Lift out, unaltered, the lines of the material below between the line holding "because alignment itself" and the line holding "splice sites and", counting both.

◆ ◆ ◆ ◆ ◆ ◆ ◆

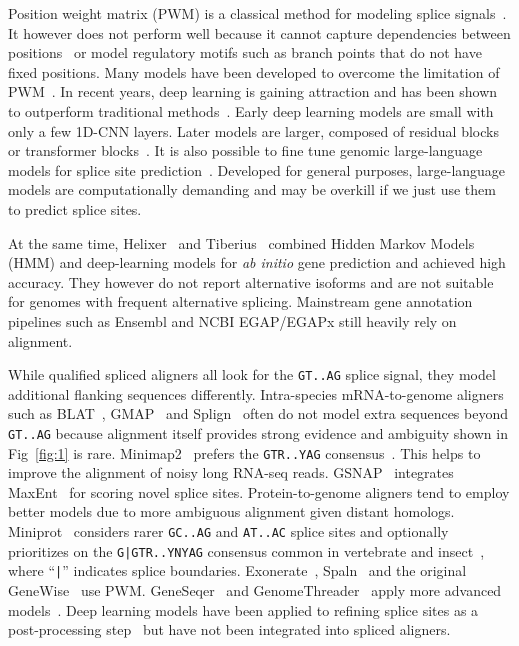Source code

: \documentclass[webpdf,contemporary,large,namedate]{oup-authoring-template}%
\begin{document}
Position weight matrix (PWM) is a classical method for modeling splice signals~\citep{Staden:1984aa}.
It however does not perform well because it cannot capture dependencies between positions~\citep{Burge:1997uu}
or model regulatory motifs such as branch points that do not have fixed positions.
Many models have been developed to overcome the limitation of PWM~\citep{Capitanchik:2025aa}.
In recent years, deep learning is gaining attraction
and has been shown to outperform traditional methods~\citep{Zhang:2018aa,DBLP:journals/access/DuYDZZL18,Albaradei:2020aa}.
Early deep learning models are small with only a few 1D-CNN layers.
Later models are larger, composed of residual blocks~\citep{Jaganathan:2019aa,Zeng:2022aa,Xu:2024aa,Chao:2024aa} or transformer blocks~\citep{You:2024aa,Chen:2024aa}.
It is also possible to fine tune genomic large-language models for splice site prediction~\citep{Nguyen:2023aa,Dalla-Torre:2025aa,Brixi2025.02.18.638918}.
Developed for general purposes, large-language models are computationally demanding and may be overkill if we just use them to predict splice sites.

At the same time, Helixer~\citep{Holst2023.02.06.527280} and Tiberius~\citep{Gabriel:2024aa}
combined Hidden Markov Models (HMM) and deep-learning models for \emph{ab initio} gene prediction and achieved high accuracy.
They however do not report alternative isoforms and are not suitable for genomes with frequent alternative splicing.
Mainstream gene annotation pipelines such as Ensembl and NCBI EGAP/EGAPx still heavily rely on alignment.

While qualified spliced aligners all look for the {\tt GT..AG} splice signal,
they model additional flanking sequences differently.
Intra-species mRNA-to-genome aligners such as BLAT~\citep{Kent:2002jk}, GMAP~\citep{Wu:2005vn} and Splign~\citep{Kapustin:2008tq} often do not model extra sequences beyond {\tt GT..AG}
because alignment itself provides strong evidence and ambiguity shown in Fig~\ref{fig:1} is rare.
Minimap2~\citep{Li:2018ab} prefers the {\tt GTR..YAG} consensus~\citep{Irimia:2008aa}.
This helps to improve the alignment of noisy long RNA-seq reads.
GSNAP~\citep{Wu:2010uq} integrates MaxEnt~\citep{Yeo:2004aa} for scoring novel splice sites.
Protein-to-genome aligners tend to employ better models due to more ambiguous alignment given distant homologs.
Miniprot~\citep{Li:2023ab} considers rarer {\tt GC..AG} and {\tt AT..AC} splice sites and optionally prioritizes on the {\tt G|GTR..YNYAG} consensus
common in vertebrate and insect~\citep{Iwata:2011aa}, where ``{\tt |}'' indicates splice boundaries.
Exonerate~\citep{Slater:2005aa}, Spaln~\citep{Gotoh:2008aa,Iwata:2012aa,Gotoh:2024aa} and the original GeneWise~\citep{Birney:2004uy} use PWM.
GeneSeqer~\citep{Usuka:2000vi} and GenomeThreader~\citep{DBLP:journals/infsof/GremmeBSK05} apply more advanced models~\citep{Brendel:1998aa,Brendel:2004aa}.
Deep learning models have been applied to refining splice sites as a post-processing step~\citep{Chao:2024aa,Xia:2023aa}
but have not been integrated into spliced aligners.
\end{document}

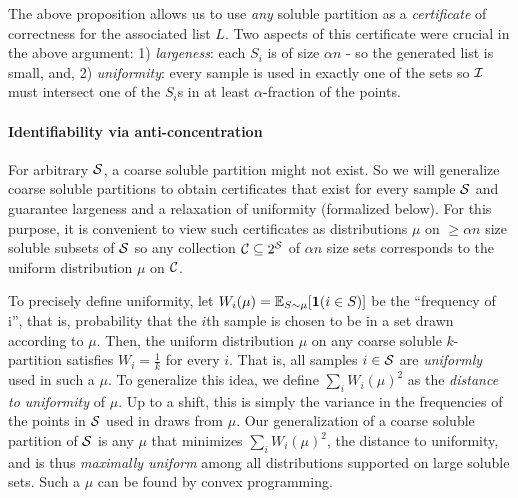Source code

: The above proposition allows us to use \emph{any} soluble partition as a \emph{certificate} of correctness for the associated list $L$. Two aspects of this certificate were crucial in the above argument: 1) \emph{largeness}: each $S_i$ is of size $\alpha n$ - so the generated list is small, and, 2) \emph{uniformity}: every sample is used in exactly one of the sets so $\mathcal I$ must intersect one of the $S_i$s in at least $\alpha$-fraction of the points. 

\paragraph{Identifiability via anti-concentration} For arbitrary $\mathcal S$, a coarse soluble partition might not exist. So we will generalize coarse soluble partitions to obtain certificates that exist for every sample $\mathcal S$ and guarantee largeness and a relaxation of uniformity (formalized below). For this purpose, it is convenient to view such certificates as distributions $\mu$ on $\geq \alpha n$ size soluble subsets of $\mathcal S$ so any collection $\mathcal C\subseteq 2^{\mathcal S}$ of $\alpha n$ size sets corresponds to the uniform distribution $\mu$ on  $\mathcal C$. 

To precisely define uniformity, let $W_i(\mu) = \mathbb{E}_{S \sim \mu} [ \bm{1}(i \in S)]$ be the ``frequency of i'', that is, probability that the $i$th sample is chosen to be in a set drawn according to $\mu$. Then, the uniform distribution $\mu$ on any coarse soluble $k$-partition satisfies $W_i = \frac{1}{k}$ for every $i$. That is, all samples $i \in \mathcal S$ are \emph{uniformly} used in such a $\mu$. To generalize this idea, we define $\sum_i W_i(\mu)^2$ as the \emph{distance to uniformity} of $\mu$. Up to a shift, this is simply the variance in the frequencies of the points in $\mathcal S$ used in draws from $\mu$. Our generalization of a coarse soluble partition of $\mathcal S$ is any $\mu$ that minimizes $\sum_i W_i(\mu)^2$, the distance to uniformity, and is thus \emph{maximally uniform} among all distributions supported on large soluble sets. Such a $\mu$ can be found by convex programming. %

◆ ◆ ◆ ◆ ◆ ◆ ◆

__Exercise response__
because alignment itself provides strong evidence and ambiguity shown in Fig~\ref{fig:1} is rare.
Minimap2~\citep{Li:2018ab} prefers the {\tt GTR..YAG} consensus~\citep{Irimia:2008aa}.
This helps to improve the alignment of noisy long RNA-seq reads.
GSNAP~\citep{Wu:2010uq} integrates MaxEnt~\citep{Yeo:2004aa} for scoring novel splice sites.
Protein-to-genome aligners tend to employ better models due to more ambiguous alignment given distant homologs.
Miniprot~\citep{Li:2023ab} considers rarer {\tt GC..AG} and {\tt AT..AC} splice sites and optionally prioritizes on the {\tt G|GTR..YNYAG} consensus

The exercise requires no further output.